Le groupe Investia Services financiers fait en revanche partie de ceux qui ont décidé d’aller vers plus d’uniformisation. Ainsi, chaque conseiller peut utiliser ses outils d’analyse et de recherche afin de bien connaître les produits qu’il recommande, mais tous doivent aussi utiliser l’outil de certification interactif de la firme, pour que celle-ci puisse être assurée qu’ils ont bien fait leurs devoirs avant de proposer un produit.

« Ainsi, nous sommes en mesure de savoir si les conseillers connaissent vraiment leurs produits, indique Stéphane Blanchette, vice-président exécutif, chef de la conformité et chef de la gestion des risques. Nous sommes un gros joueur, nous ne pouvions pas laisser nos 2 000 conseillers avec leurs propres méthodes de démonstration. On a dû standardiser afin de simplifier la vie du conseiller et la nôtre. »

M. Blanchette fait valoir que son entreprise est implantée partout au Canada et qu’elle va donc être inspectée par diverses autorités de régulation qui n’auront peut-être pas toutes les mêmes façons de faire, ni tout à fait le même niveau d’exigence. Standardiser est donc, pour elle, la meilleure façon de répondre efficacement à cette nouvelle norme.

Les institutions bancaires, tout comme les sociétés de courtage ayant adopté un modèle plus prescriptif, se sont régulièrement vu reprocher d’avoir réduit la taille de leur tablette afin de simplifier la tâche de leurs représentants et ainsi épargner de l’argent… pas forcément pour le plus grand bénéfice des clients. Mais Stéphane Blanchette s’en défend.

« Si effectivement les conseillers ont tendance à proposer une palette de produits moins large, ce n’est pas parce que certains ont été retirés, affirme-t-il, mais plutôt parce que le travail systématique de comparaison a fait émerger les produits les plus performants et a fait en sorte que les représentants ont délaissé les moins compétitifs. »

VERS TROP DE RÉGLEMENTATION ?

Tous s’accordent sur une chose: la vraie nouveauté de ce règlement réside dans le fait de devoir documenter le processus de décision.

« Concrètement, dit Mme Lachance, le conseiller va devoir parler plus souvent avec son client. Si le risque d’un produit change, par exemple, il va le contacter pour savoir s’il est toujours confortable ou s’il préfère rééquilibrer son portefeuille. Et tout cela, il devra le documenter, prendre des notes qui devront être plus élaborées. Et ça, c’est problématique. Les conseillers travaillent bien pour leurs clients, mais quand vient le temps de le démontrer, ils n’en sont pas capables. Ils ne savent pas ce qu’ils doivent écrire. »

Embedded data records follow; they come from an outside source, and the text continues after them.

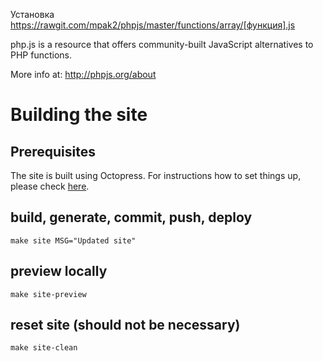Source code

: Установка https://rawgit.com/mpak2/phpjs/master/functions/array/[функция].js

php.js is a resource that offers community-built JavaScript alternatives to PHP functions.

More info at: http://phpjs.org/about

# Building the site

## Prerequisites

The site is built using Octopress. For instructions how to set things up, 
please check [here](http://kvz.io/blog/2012/09/25/blog-with-octopress/).

## build, generate, commit, push, deploy

```shell
make site MSG="Updated site"
```

## preview locally

```shell
make site-preview
```

## reset site (should not be necessary)

```shell
make site-clean
```
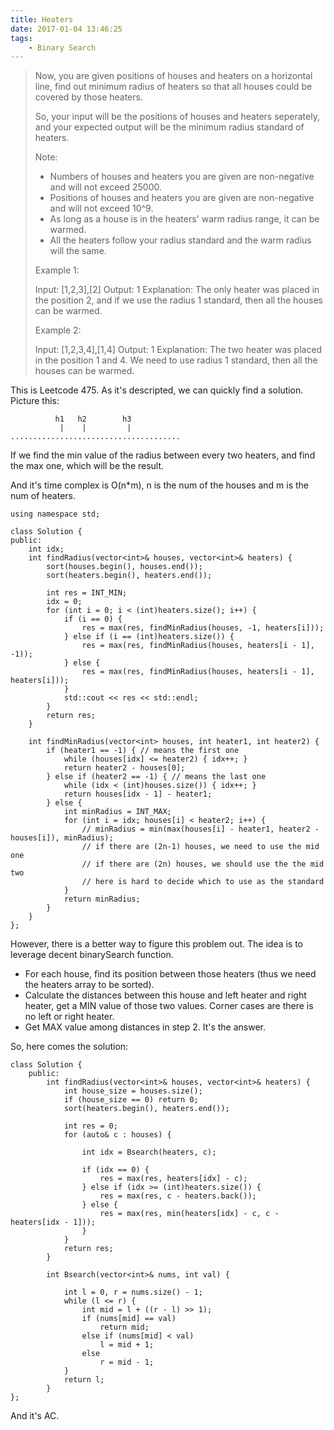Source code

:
 ```yaml
---
title: Heaters
date: 2017-01-04 13:46:25
tags:
    - Binary Search
---
```


> Now, you are given positions of houses and heaters on a horizontal line, find out minimum radius of heaters so that all houses could be covered by those heaters.
>
> So, your input will be the positions of houses and heaters seperately, and your expected output will be the minimum radius standard of heaters.
>
> Note:
>
> + Numbers of houses and heaters you are given are non-negative and will not exceed 25000.
> + Positions of houses and heaters you are given are non-negative and will not exceed 10^9.
> + As long as a house is in the heaters' warm radius range, it can be warmed.
> + All the heaters follow your radius standard and the warm radius will the same.
>
> Example 1:
>
> Input: [1,2,3],[2]
> Output: 1
> Explanation: The only heater was placed in the position 2, and if we use the radius 1 standard, then all the houses can be warmed.
>
> Example 2:
>
> Input: [1,2,3,4],[1,4]
> Output: 1
> Explanation: The two heater was placed in the position 1 and 4. We need to use radius 1 standard, then all the houses can be warmed.

<!-- more -->

This is Leetcode 475. As it's descripted, we can quickly find a solution. Picture this:


```
          h1   h2        h3
           |    |         |
......................................
```

If we find the min value of the radius between every two heaters, and find the max one, which will be the result.

And it's time complex is O(n*m), n is the num of the houses and m is the num of heaters.

```
using namespace std;

class Solution {
public:
    int idx;
    int findRadius(vector<int>& houses, vector<int>& heaters) {
        sort(houses.begin(), houses.end());
        sort(heaters.begin(), heaters.end());

        int res = INT_MIN;
        idx = 0;
        for (int i = 0; i < (int)heaters.size(); i++) {
            if (i == 0) {
                res = max(res, findMinRadius(houses, -1, heaters[i]));
            } else if (i == (int)heaters.size()) {
                res = max(res, findMinRadius(houses, heaters[i - 1], -1));
            } else {
                res = max(res, findMinRadius(houses, heaters[i - 1], heaters[i]));
            }
            std::cout << res << std::endl;
        }
        return res;
    }

    int findMinRadius(vector<int> houses, int heater1, int heater2) {
        if (heater1 == -1) { // means the first one
            while (houses[idx] <= heater2) { idx++; }
            return heater2 - houses[0];
        } else if (heater2 == -1) { // means the last one
            while (idx < (int)houses.size()) { idx++; }
            return houses[idx - 1] - heater1;
        } else {
            int minRadius = INT_MAX;
            for (int i = idx; houses[i] < heater2; i++) {
                // minRadius = min(max(houses[i] - heater1, heater2 - houses[i]), minRadius);
                // if there are (2n-1) houses, we need to use the mid one
                // if there are (2n) houses, we should use the the mid two
                // here is hard to decide which to use as the standard
            }
            return minRadius;
        }
    }
};
```

However, there is a better way to figure this problem out. The idea is to leverage decent binarySearch function.

+ For each house, find its position between those heaters (thus we need the heaters array to be sorted).
+ Calculate the distances between this house and left heater and right heater, get a MIN value of those two values. Corner cases are there is no left or right heater.
+ Get MAX value among distances in step 2. It's the answer.

So, here comes the solution:

```
class Solution {
    public:
        int findRadius(vector<int>& houses, vector<int>& heaters) {
            int house_size = houses.size();
            if (house_size == 0) return 0;
            sort(heaters.begin(), heaters.end());

            int res = 0;
            for (auto& c : houses) {

                int idx = Bsearch(heaters, c);

                if (idx == 0) {
                    res = max(res, heaters[idx] - c);
                } else if (idx >= (int)heaters.size()) {
                    res = max(res, c - heaters.back());
                } else {
                    res = max(res, min(heaters[idx] - c, c - heaters[idx - 1]));
                }
            }
            return res;
        }

        int Bsearch(vector<int>& nums, int val) {

            int l = 0, r = nums.size() - 1;
            while (l <= r) {
                int mid = l + ((r - l) >> 1);
                if (nums[mid] == val)
                    return mid;
                else if (nums[mid] < val)
                    l = mid + 1;
                else
                    r = mid - 1;
            }
            return l;
        }
};
```

And it's AC.
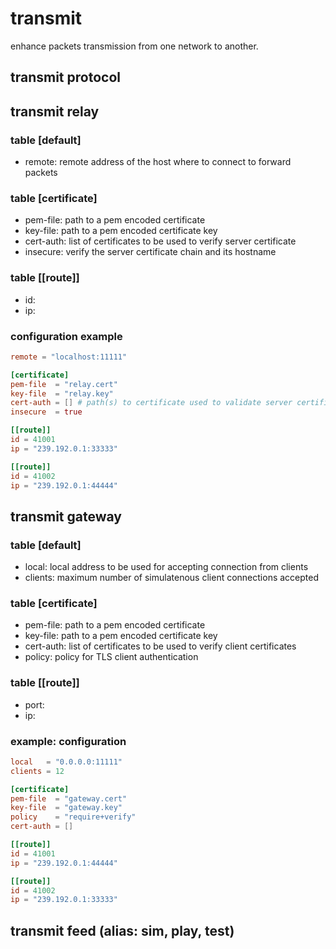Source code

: # transmit

enhance packets transmission from one network to another.

## transmit protocol

## transmit relay

### table [default]

* remote: remote address of the host where to connect to forward packets

### table [certificate]

* pem-file: path to a pem encoded certificate
* key-file: path to a pem encoded certificate key
* cert-auth: list of certificates to be used to verify server certificate
* insecure: verify the server certificate chain and its hostname

### table [[route]]

* id:
* ip:

### configuration example

```toml
remote = "localhost:11111"

[certificate]
pem-file  = "relay.cert"
key-file  = "relay.key"
cert-auth = [] # path(s) to certificate used to validate server certificate
insecure  = true

[[route]]
id = 41001
ip = "239.192.0.1:33333"

[[route]]
id = 41002
ip = "239.192.0.1:44444"
```

## transmit gateway

### table [default]

* local: local address to be used for accepting connection from clients
* clients: maximum number of simulatenous client connections accepted

### table [certificate]

* pem-file: path to a pem encoded certificate
* key-file: path to a pem encoded certificate key
* cert-auth: list of certificates to be used to verify client certificates
* policy: policy for TLS client authentication

### table [[route]]

* port:
* ip:

### example: configuration

```toml
local   = "0.0.0.0:11111"
clients = 12

[certificate]
pem-file  = "gateway.cert"
key-file  = "gateway.key"
policy    = "require+verify"
cert-auth = []

[[route]]
id = 41001
ip = "239.192.0.1:44444"

[[route]]
id = 41002
ip = "239.192.0.1:33333"
```

## transmit feed (alias: sim, play, test)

La formation consiste ainsi principalement à leur donner des exemples pertinents. Nancy Lachance, qui s’en occupe elle-même à MICA, croit qu’il y a également un « écart générationnel ». Selon elle, les jeunes conseillers, qui arrivent avec un bac en finances et ont intégré la lourdeur de la réglementation dès leur formation initiale, sont mieux outillés que les anciens, qui ont vu la profession évoluer vers toujours plus de réglementation.

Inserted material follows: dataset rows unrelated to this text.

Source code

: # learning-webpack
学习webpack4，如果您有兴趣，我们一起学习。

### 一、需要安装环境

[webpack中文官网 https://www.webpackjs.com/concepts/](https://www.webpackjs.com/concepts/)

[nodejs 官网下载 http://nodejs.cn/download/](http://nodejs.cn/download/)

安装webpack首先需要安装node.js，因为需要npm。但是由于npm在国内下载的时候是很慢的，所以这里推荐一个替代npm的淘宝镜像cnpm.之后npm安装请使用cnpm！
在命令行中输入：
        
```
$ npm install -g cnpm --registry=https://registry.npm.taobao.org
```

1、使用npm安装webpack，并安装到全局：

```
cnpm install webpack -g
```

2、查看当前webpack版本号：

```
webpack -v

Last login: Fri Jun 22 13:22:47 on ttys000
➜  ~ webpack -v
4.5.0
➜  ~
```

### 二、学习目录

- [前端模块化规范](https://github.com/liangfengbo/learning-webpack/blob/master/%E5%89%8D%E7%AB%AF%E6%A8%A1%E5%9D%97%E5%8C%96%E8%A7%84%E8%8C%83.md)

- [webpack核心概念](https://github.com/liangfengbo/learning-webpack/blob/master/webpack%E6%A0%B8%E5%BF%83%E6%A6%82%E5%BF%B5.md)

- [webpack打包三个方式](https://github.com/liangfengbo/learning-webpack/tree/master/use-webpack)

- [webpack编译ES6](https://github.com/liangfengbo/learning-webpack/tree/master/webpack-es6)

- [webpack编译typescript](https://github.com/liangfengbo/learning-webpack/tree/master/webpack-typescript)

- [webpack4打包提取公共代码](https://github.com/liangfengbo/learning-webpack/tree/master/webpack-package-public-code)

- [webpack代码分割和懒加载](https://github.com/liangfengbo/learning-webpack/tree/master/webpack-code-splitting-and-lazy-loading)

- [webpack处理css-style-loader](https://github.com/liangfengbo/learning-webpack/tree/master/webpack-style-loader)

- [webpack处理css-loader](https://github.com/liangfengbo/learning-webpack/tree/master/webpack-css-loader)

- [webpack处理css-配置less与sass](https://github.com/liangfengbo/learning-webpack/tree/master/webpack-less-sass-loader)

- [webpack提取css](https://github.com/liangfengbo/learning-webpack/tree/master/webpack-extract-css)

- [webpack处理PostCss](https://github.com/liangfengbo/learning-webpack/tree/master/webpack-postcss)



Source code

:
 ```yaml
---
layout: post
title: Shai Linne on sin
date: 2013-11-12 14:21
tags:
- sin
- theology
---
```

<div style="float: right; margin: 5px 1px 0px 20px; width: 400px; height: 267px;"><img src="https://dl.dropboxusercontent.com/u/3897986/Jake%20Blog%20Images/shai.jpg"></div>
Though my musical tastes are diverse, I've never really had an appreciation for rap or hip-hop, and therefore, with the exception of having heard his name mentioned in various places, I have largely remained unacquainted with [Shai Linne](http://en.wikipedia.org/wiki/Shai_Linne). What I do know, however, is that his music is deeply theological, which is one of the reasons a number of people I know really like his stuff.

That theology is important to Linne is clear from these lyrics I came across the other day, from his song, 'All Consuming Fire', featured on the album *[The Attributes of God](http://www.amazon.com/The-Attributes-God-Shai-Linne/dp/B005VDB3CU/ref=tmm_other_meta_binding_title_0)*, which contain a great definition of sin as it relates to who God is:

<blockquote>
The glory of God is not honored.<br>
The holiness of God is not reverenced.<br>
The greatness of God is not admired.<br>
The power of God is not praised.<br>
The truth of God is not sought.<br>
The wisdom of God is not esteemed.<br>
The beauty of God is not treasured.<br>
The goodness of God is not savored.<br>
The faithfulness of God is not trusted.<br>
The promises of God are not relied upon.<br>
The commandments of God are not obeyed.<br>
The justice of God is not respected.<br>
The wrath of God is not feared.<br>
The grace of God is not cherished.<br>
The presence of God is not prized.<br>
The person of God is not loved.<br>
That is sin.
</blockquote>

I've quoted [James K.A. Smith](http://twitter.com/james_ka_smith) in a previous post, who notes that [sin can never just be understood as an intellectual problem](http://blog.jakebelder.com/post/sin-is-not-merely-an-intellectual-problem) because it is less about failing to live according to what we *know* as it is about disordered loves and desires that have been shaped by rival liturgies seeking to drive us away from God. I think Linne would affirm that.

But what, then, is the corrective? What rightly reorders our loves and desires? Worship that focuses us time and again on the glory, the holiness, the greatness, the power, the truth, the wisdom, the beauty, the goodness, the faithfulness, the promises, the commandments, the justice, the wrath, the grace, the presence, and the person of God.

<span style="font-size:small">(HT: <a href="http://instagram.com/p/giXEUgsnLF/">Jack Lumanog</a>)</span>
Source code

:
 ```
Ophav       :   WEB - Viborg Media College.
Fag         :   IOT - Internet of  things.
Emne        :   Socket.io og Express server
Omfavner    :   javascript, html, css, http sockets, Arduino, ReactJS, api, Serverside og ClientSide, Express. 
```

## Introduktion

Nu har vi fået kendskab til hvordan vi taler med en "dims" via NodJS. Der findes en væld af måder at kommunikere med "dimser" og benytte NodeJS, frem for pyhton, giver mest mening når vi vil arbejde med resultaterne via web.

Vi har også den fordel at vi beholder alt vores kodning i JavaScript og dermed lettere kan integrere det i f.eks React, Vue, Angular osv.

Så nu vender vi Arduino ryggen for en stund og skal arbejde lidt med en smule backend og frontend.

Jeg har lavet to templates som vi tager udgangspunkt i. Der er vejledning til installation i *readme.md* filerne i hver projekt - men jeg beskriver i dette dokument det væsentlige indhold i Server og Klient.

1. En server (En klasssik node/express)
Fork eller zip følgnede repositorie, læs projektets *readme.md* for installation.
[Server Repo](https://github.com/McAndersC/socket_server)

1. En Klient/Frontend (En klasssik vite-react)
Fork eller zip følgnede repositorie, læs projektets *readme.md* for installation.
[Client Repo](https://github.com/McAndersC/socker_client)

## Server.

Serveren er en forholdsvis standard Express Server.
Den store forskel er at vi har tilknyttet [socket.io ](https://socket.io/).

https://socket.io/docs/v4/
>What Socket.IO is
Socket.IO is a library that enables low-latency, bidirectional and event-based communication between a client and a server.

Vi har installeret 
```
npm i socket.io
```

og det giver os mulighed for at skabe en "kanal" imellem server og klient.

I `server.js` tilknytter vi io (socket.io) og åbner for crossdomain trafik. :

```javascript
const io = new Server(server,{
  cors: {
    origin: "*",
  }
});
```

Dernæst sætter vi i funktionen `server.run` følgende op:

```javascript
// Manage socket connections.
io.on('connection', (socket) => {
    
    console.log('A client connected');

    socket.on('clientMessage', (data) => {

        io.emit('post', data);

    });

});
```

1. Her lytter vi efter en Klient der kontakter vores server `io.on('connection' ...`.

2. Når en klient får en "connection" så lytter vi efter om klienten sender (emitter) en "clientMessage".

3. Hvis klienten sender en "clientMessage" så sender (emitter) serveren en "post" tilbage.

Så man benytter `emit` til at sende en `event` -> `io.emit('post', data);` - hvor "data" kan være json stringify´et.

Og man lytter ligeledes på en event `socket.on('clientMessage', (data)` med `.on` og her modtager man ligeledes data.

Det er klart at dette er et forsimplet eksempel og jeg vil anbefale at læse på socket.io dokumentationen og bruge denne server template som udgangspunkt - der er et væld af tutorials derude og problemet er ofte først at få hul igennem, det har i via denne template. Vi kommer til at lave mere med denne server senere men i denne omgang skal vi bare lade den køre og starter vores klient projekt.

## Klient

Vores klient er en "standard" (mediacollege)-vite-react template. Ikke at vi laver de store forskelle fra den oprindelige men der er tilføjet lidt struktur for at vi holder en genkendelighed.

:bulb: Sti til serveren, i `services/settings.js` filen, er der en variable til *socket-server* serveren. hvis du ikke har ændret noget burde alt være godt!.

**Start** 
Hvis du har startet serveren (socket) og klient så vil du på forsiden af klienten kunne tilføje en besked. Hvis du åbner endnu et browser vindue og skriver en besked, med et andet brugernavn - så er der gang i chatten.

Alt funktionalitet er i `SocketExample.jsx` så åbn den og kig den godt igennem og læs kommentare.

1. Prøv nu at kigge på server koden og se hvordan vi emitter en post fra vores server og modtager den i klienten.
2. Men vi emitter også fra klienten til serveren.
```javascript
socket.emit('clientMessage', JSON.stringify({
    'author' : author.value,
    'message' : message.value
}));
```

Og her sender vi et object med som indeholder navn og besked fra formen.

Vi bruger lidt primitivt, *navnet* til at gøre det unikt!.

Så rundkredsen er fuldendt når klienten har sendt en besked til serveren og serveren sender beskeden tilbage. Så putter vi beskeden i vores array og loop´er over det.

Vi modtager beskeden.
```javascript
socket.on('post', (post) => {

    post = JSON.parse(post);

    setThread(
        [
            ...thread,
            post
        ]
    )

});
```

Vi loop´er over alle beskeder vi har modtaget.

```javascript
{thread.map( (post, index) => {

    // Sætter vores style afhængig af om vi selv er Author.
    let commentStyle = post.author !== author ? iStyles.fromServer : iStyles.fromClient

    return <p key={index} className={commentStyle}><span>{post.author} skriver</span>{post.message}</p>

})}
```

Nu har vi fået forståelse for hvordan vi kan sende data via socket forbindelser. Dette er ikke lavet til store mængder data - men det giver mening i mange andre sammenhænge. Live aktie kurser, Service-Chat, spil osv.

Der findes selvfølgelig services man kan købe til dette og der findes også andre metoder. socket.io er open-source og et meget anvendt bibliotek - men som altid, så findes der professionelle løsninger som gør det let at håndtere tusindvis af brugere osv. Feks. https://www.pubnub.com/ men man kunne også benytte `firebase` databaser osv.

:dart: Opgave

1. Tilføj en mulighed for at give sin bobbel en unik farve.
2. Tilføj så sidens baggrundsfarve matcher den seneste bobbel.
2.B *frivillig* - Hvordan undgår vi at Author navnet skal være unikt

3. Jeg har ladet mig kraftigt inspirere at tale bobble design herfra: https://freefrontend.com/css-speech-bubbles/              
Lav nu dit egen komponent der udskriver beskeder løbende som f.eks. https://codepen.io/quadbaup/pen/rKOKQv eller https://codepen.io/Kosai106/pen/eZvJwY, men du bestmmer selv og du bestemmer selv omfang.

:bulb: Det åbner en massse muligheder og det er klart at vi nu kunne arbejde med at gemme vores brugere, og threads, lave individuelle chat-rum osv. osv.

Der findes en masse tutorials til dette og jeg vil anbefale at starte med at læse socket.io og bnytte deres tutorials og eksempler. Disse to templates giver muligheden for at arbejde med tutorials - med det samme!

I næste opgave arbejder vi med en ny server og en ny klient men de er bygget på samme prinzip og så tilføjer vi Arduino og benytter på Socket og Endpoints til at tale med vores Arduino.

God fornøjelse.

« Nos représentants ne sont pas des juristes, rappelle la directrice de la conformité. Ils nous regardent avec des points d’interrogation dans les yeux quand on leur parle de notes pertinentes leur permettant de se protéger. Il y en a quelques-uns qui le font bien, mais ça leur prend énormément de temps. »

« C’est un exercice qui demande tellement de temps », confirme le conseiller indépendant et président de l’Association professionnelle des conseillers en services financiers (APCSF), Flavio Vani. « Et pour quoi faire ? On me demande de savoir si ce produit-là est meilleur pour mon client que son concurrent. Je le faisais déjà ! Et puis, le diable se cache dans les détails. Je veux bien recontacter mon client parce que tout d’un coup, un autre produit pourrait être plus performant. Mais changer de gestionnaire, ça a un coût. Il faut calculer tout ça pour chaque produit, pour chaque client. C’est un travail colossal et je ne suis pas certain qu’au bout du compte il y ait un gain. Il y a de plus en plus de règles en conformité. Or, trop de règles, c’est comme pas assez. »

«   On me demande de savoir si ce produit-là est meilleur pour mon client que son concurrent. Je le faisais déjà !  »

 Flavio Vani

Comme M. Vani, ils sont nombreux dans l’industrie à soutenir que les conseillers connaissaient déjà bien leurs produits et que cette réforme leur complexifie la tâche sans changer vraiment la donne à terme pour le client. Plusieurs affirment en effet n’avoir jamais vu une plainte relative à la connaissance du produit dans toute leur carrière.

Conseillers et courtiers: à chacun ses obligations

Le seul fait qu’un produit soit approuvé par une société ne suffit pas à respecter l’obligation de connaissance du produit. Les personnes physiques inscrites doivent connaître parfaitement un produit avant de pouvoir établir s’il convient de le recommander à un client. Pour cela, les courtiers devraient offrir à leurs représentants de la formation sur les produits et leur proposer des outils afin de s’assurer que ceux-ci peuvent fonder leur évaluation de la convenance d’un produit sur une connaissance appropriée des produits et des risques connexes.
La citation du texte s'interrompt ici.